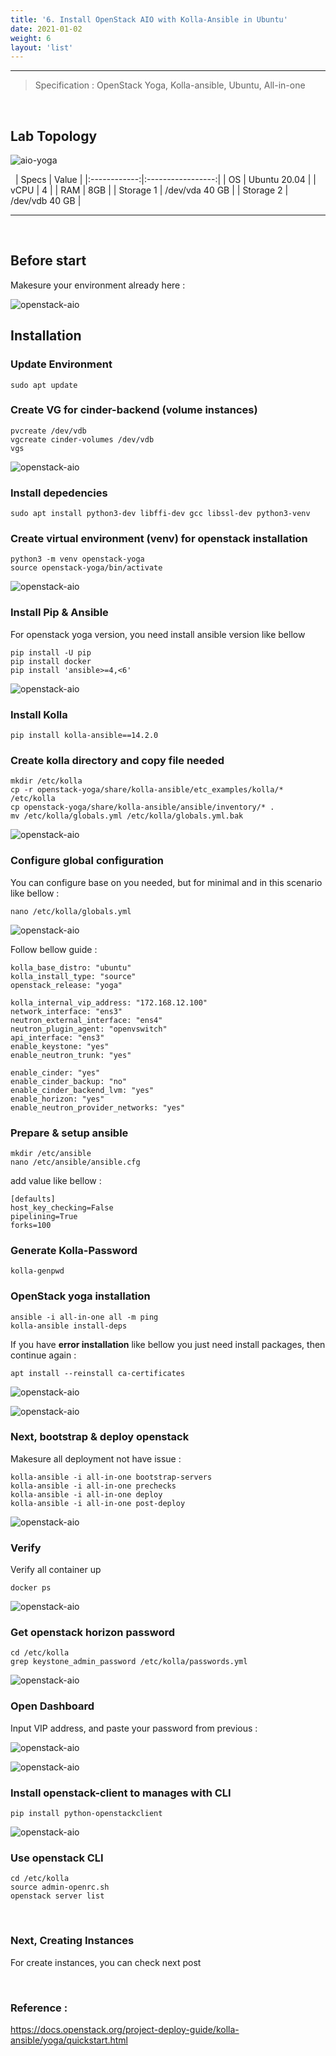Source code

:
 ```yaml
---
title: '6. Install OpenStack AIO with Kolla-Ansible in Ubuntu'
date: 2021-01-02
weight: 6
layout: 'list'
---
```

---
> Specification : OpenStack Yoga, Kolla-ansible, Ubuntu, All-in-one


&nbsp;
## **Lab Topology**
![aio-yoga](./images/aio-yoga.png)


&nbsp;
|  Specs  |       Value       |
|:------------:|:-----------------:|
| OS | Ubuntu 20.04   |
| vCPU | 4    |
| RAM | 8GB    |
| Storage 1 | /dev/vda 40 GB    |
| Storage 2 | /dev/vdb 40 GB    |

---

&nbsp;

## **Before start**
Makesure your environment already here :

![openstack-aio](./images/1.png)


## **Installation**
### Update Environment 
```
sudo apt update
```

### Create VG for cinder-backend (volume instances)

```
pvcreate /dev/vdb
vgcreate cinder-volumes /dev/vdb
vgs
```

![openstack-aio](./images/2.png)

### Install depedencies
```
sudo apt install python3-dev libffi-dev gcc libssl-dev python3-venv
```


### Create virtual environment (venv) for openstack installation

```
python3 -m venv openstack-yoga
source openstack-yoga/bin/activate
```

![openstack-aio](./images/3.png)


### Install Pip & Ansible
For openstack yoga version, you need install ansible version like bellow

```
pip install -U pip
pip install docker
pip install 'ansible>=4,<6'
```

![openstack-aio](./images/4.png)


### Install Kolla

```
pip install kolla-ansible==14.2.0
```



### Create kolla directory and copy file needed

```
mkdir /etc/kolla
cp -r openstack-yoga/share/kolla-ansible/etc_examples/kolla/* /etc/kolla
cp openstack-yoga/share/kolla-ansible/ansible/inventory/* .
mv /etc/kolla/globals.yml /etc/kolla/globals.yml.bak
```

![openstack-aio](./images/5.png)


### Configure global configuration
You can configure base on you needed, but for minimal and in this scenario like bellow :

```
nano /etc/kolla/globals.yml
```

![openstack-aio](./images/6.png)


Follow bellow guide :

```
kolla_base_distro: "ubuntu"
kolla_install_type: "source"
openstack_release: "yoga"

kolla_internal_vip_address: "172.168.12.100"
network_interface: "ens3"
neutron_external_interface: "ens4"
neutron_plugin_agent: "openvswitch"
api_interface: "ens3"
enable_keystone: "yes"
enable_neutron_trunk: "yes"

enable_cinder: "yes"
enable_cinder_backup: "no"
enable_cinder_backend_lvm: "yes"
enable_horizon: "yes"
enable_neutron_provider_networks: "yes"
```


### Prepare & setup ansible 

```
mkdir /etc/ansible
nano /etc/ansible/ansible.cfg
```

add value like bellow :

```
[defaults]
host_key_checking=False
pipelining=True
forks=100
```

### Generate Kolla-Password 

```
kolla-genpwd
```

### OpenStack yoga installation


```
ansible -i all-in-one all -m ping
kolla-ansible install-deps

```

If you have **error installation** like bellow you just need install packages, then continue again :

```
apt install --reinstall ca-certificates
```

![openstack-aio](./images/7-issue.png)

![openstack-aio](./images/8.png)


### Next, bootstrap & deploy openstack

Makesure all deployment not have issue :

```
kolla-ansible -i all-in-one bootstrap-servers
kolla-ansible -i all-in-one prechecks
kolla-ansible -i all-in-one deploy
kolla-ansible -i all-in-one post-deploy 
```

![openstack-aio](./images/9.png)


### Verify
Verify all container up 

```
docker ps 
```
![openstack-aio](./images/10.png)


### Get openstack horizon password


```
cd /etc/kolla
grep keystone_admin_password /etc/kolla/passwords.yml
```

![openstack-aio](./images/13.png)


### Open Dashboard
Input VIP address, and paste your password from previous :


![openstack-aio](./images/12.png)


![openstack-aio](./images/14.png)



### Install openstack-client to manages with CLI
```
pip install python-openstackclient
```

![openstack-aio](./images/11.png)

### Use openstack CLI 
```
cd /etc/kolla
source admin-openrc.sh
openstack server list 
```
&nbsp;

### **Next, Creating Instances**
For create instances, you can check next post 


&nbsp;
&nbsp;
###  Reference :

https://docs.openstack.org/project-deploy-guide/kolla-ansible/yoga/quickstart.html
|---|
Instruction for this listing: copy it exactly, but leave the images behind.

Output below:
Source code

:
 ```yaml
---
title: '6. Install OpenStack AIO with Kolla-Ansible in Ubuntu'
date: 2021-01-02
weight: 6
layout: 'list'
---
```

---
> Specification : OpenStack Yoga, Kolla-ansible, Ubuntu, All-in-one


&nbsp;
## **Lab Topology**
![aio-yoga](./images/aio-yoga.png)


&nbsp;
|  Specs  |       Value       |
|:------------:|:-----------------:|
| OS | Ubuntu 20.04   |
| vCPU | 4    |
| RAM | 8GB    |
| Storage 1 | /dev/vda 40 GB    |
| Storage 2 | /dev/vdb 40 GB    |

---

&nbsp;

## **Before start**
Makesure your environment already here :

![openstack-aio](./images/1.png)


## **Installation**
### Update Environment 
```
sudo apt update
```

### Create VG for cinder-backend (volume instances)

```
pvcreate /dev/vdb
vgcreate cinder-volumes /dev/vdb
vgs
```

![openstack-aio](./images/2.png)

### Install depedencies
```
sudo apt install python3-dev libffi-dev gcc libssl-dev python3-venv
```


### Create virtual environment (venv) for openstack installation

```
python3 -m venv openstack-yoga
source openstack-yoga/bin/activate
```

![openstack-aio](./images/3.png)


### Install Pip & Ansible
For openstack yoga version, you need install ansible version like bellow

```
pip install -U pip
pip install docker
pip install 'ansible>=4,<6'
```

![openstack-aio](./images/4.png)


### Install Kolla

```
pip install kolla-ansible==14.2.0
```



### Create kolla directory and copy file needed

```
mkdir /etc/kolla
cp -r openstack-yoga/share/kolla-ansible/etc_examples/kolla/* /etc/kolla
cp openstack-yoga/share/kolla-ansible/ansible/inventory/* .
mv /etc/kolla/globals.yml /etc/kolla/globals.yml.bak
```

![openstack-aio](./images/5.png)


### Configure global configuration
You can configure base on you needed, but for minimal and in this scenario like bellow :

```
nano /etc/kolla/globals.yml
```

![openstack-aio](./images/6.png)


Follow bellow guide :

```
kolla_base_distro: "ubuntu"
kolla_install_type: "source"
openstack_release: "yoga"

kolla_internal_vip_address: "172.168.12.100"
network_interface: "ens3"
neutron_external_interface: "ens4"
neutron_plugin_agent: "openvswitch"
api_interface: "ens3"
enable_keystone: "yes"
enable_neutron_trunk: "yes"

enable_cinder: "yes"
enable_cinder_backup: "no"
enable_cinder_backend_lvm: "yes"
enable_horizon: "yes"
enable_neutron_provider_networks: "yes"
```


### Prepare & setup ansible 

```
mkdir /etc/ansible
nano /etc/ansible/ansible.cfg
```

add value like bellow :

```
[defaults]
host_key_checking=False
pipelining=True
forks=100
```

### Generate Kolla-Password 

```
kolla-genpwd
```

### OpenStack yoga installation


```
ansible -i all-in-one all -m ping
kolla-ansible install-deps

```

If you have **error installation** like bellow you just need install packages, then continue again :

```
apt install --reinstall ca-certificates
```

![openstack-aio](./images/7-issue.png)

![openstack-aio](./images/8.png)


### Next, bootstrap & deploy openstack

Makesure all deployment not have issue :

```
kolla-ansible -i all-in-one bootstrap-servers
kolla-ansible -i all-in-one prechecks
kolla-ansible -i all-in-one deploy
kolla-ansible -i all-in-one post-deploy 
```

![openstack-aio](./images/9.png)


### Verify
Verify all container up 

```
docker ps 
```
![openstack-aio](./images/10.png)


### Get openstack horizon password


```
cd /etc/kolla
grep keystone_admin_password /etc/kolla/passwords.yml
```

![openstack-aio](./images/13.png)


### Open Dashboard
Input VIP address, and paste your password from previous :


![openstack-aio](./images/12.png)


![openstack-aio](./images/14.png)



### Install openstack-client to manages with CLI
```
pip install python-openstackclient
```

![openstack-aio](./images/11.png)

### Use openstack CLI 
```
cd /etc/kolla
source admin-openrc.sh
openstack server list 
```
&nbsp;

### **Next, Creating Instances**
For create instances, you can check next post 


&nbsp;
&nbsp;
###  Reference :

https://docs.openstack.org/project-deploy-guide/kolla-ansible/yoga/quickstart.html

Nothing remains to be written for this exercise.